Experience: Reloading for 30 plus years measured multiple rifles using this method including the Hells Canyon model and I have received good repeatable results.
The Problem: When using this method on this gun I get varying results in the range of 3 Hundredths and I have never run into this before.

My next step will be to make a dummy case for the Hornady tool.

If this is a known problem with this rifle I will use the trial and error method with the bolt drop.
 
I use the Hornady tool to jam a bullet pretty darn hard into the lands and the modified case hard forward onto the shoulder. Use a headspace comparator to measure the difference between the modified case and a fired case, add that to CBTO using the modified case, and that's the maximum "hard stop" length allowing the bolt to close on a case with seated bullet. Then work shorter from there.

All the measurement is telling you where the starting line is for the interactions between several variables (including irregularities in the case and the chamber), it's meaningless other than as a reference point.
 
Yes , create a modified case for the Hornady system using a fired case that positively fits your chamber. ALSO, check the chamber/lands for excessive build-up that could give mixed readings. One of the new bore scopes is excellent for this. They are a great aid !!
I would have taken my bore scope immediately after running into the problem and looked at the throat, BUT my hunting buddy has it and he is off in the boonies riding his Razor. My next step is to wait for him to get back before before taking ant further action. In the mean time I will make a modified case from fire formed brass.
 
People go entirely over-bored with land relationship measure.
But that never mattered to optimum seating depth.
It never mattered whether you take seating datum from case head or shoulders to ogive either, as you set headspace with reloading.
ALL that matters is testing and repeating best CBTO as the target tells you.

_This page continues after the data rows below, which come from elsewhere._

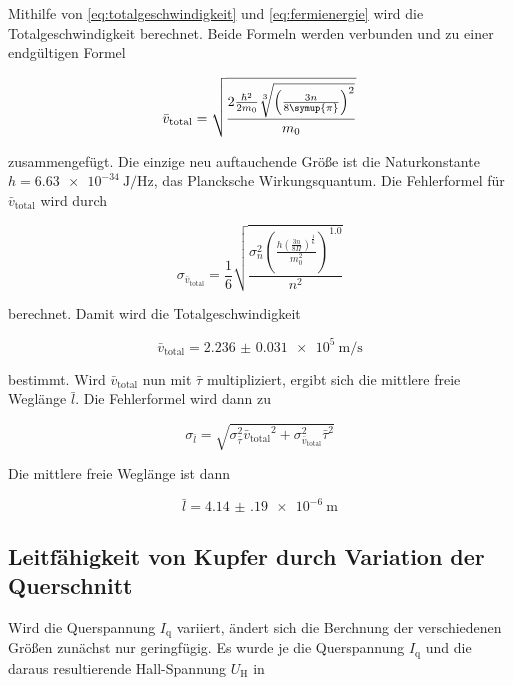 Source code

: Mithilfe von \autoref{eq:totalgeschwindigkeit} und \autoref{eq:fermienergie} wird die Totalgeschwindigkeit berechnet.
Beide Formeln werden verbunden und zu einer endgültigen Formel

\begin{equation}
    \bar{v}_\text{total} = \sqrt{\frac{2 \frac{\hbar^2}{2 m_0}\sqrt[3]{\left(\frac{3n}{8\symup{\pi}}\right)^2}}{m_0}}
    \label{eq:totalgeschw.}
\end{equation}

zusammengefügt.
Die einzige neu auftauchende Größe ist die Naturkonstante $h = \SI{6.63e-34}{\joule\per\hertz}$, das Plancksche Wirkungsquantum.\cite{physics_constants}
Die Fehlerformel für $\bar{v}_\text{total}$ wird durch 

\begin{equation}
    \sigma _{\bar{v}_\text{total}} = \frac{1}{6}  \sqrt{\frac{\sigma_{n}^{2} \left(\frac{h \left(\frac{3 n}{8 \Pi}\right)^{\frac{1}{6}}}{m_{0}^{2}}\right)^{1.0}}{n^{2}}}
    \label{eq:totalgeschw._fehler}
\end{equation}

berechnet.
Damit wird die Totalgeschwindigkeit

\begin{equation}
    \bar{v}_\text{total} = \SI{2.236(31)e5}{\meter\per\second}
    \label{eq:totalgeschw.1}
\end{equation}

bestimmt.
Wird $\bar{v}_\text{total}$ nun mit $\bar{\tau}$ multipliziert, ergibt sich die mittlere freie Weglänge $\bar{l}$.
Die Fehlerformel wird dann zu

\begin{equation}
    \sigma _{\bar{l}} = \sqrt{\sigma_{\bar{\tau}}^{2} {\bar{v}_\text{total}}^{2} + \sigma_{\bar{v}_\text{total}}^{2} {\bar{\tau}}^{2}}
    \label{eq:weglaenge_fehler}
\end{equation}

Die mittlere freie Weglänge ist dann

\begin{equation}
    \bar{l} = \SI{4.14(19)e-6}{\meter}
    \label{eq:weglaenge1}
\end{equation}

\subsection{Leitfähigkeit von Kupfer durch Variation der Querschnitt}
\label{ssec:c}

Wird die Querspannung $I_\text{q}$ variiert, ändert sich die Berchnung der verschiedenen Größen zunächst nur geringfügig.
Es wurde je die Querspannung $I_\text{q}$ und die daraus resultierende Hall-Spannung $U_\text{H}$ in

This, while off the lands. Just stay off the lands
 
People go entirely over-bored with land relationship measure.
But that never mattered to optimum seating depth.
It never mattered whether you take seating datum from case head or shoulders to ogive either, as you set headspace with reloading.
ALL that matters is testing and repeating best CBTO as the target tells you.

This, while off the lands. Just stay off the lands
^^^This!^^^
 
People go entirely over-bored with land relationship measure.
But that never mattered to optimum seating depth.
It never mattered whether you take seating datum from case head or shoulders to ogive either, as you set headspace with reloading.
ALL that matters is testing and repeating best CBTO as the target tells you.

This, while off the lands. Just stay off the lands
I agree 100%. However, a good dimension allows the tracking of throat wear.
 
Why care about tracking throat erosion?
This serves no function for hunting capacity cartridges.
Optimum seating depth is a matter of best bullet-bore interface. It's window widens as lands retreat, and there is only narrow circumstances with which to adjust from initially tested optimum CBTO -for the accurate life of a barrel.

The occasion where this is different is only when you're shooting an underbore for benchrest competition(like a 6PPC, or 30br).
In that case your TUNE would rely on a starting pressure setup by an ITL relationship. This is where it's appropriate to chase lands.
Hunting capacity cartridges cannot go where underbores go. It is not viable to run anywhere near those pressures (achieved with ITL relationships, and very fast powders in tiny cases for bore, & breech support).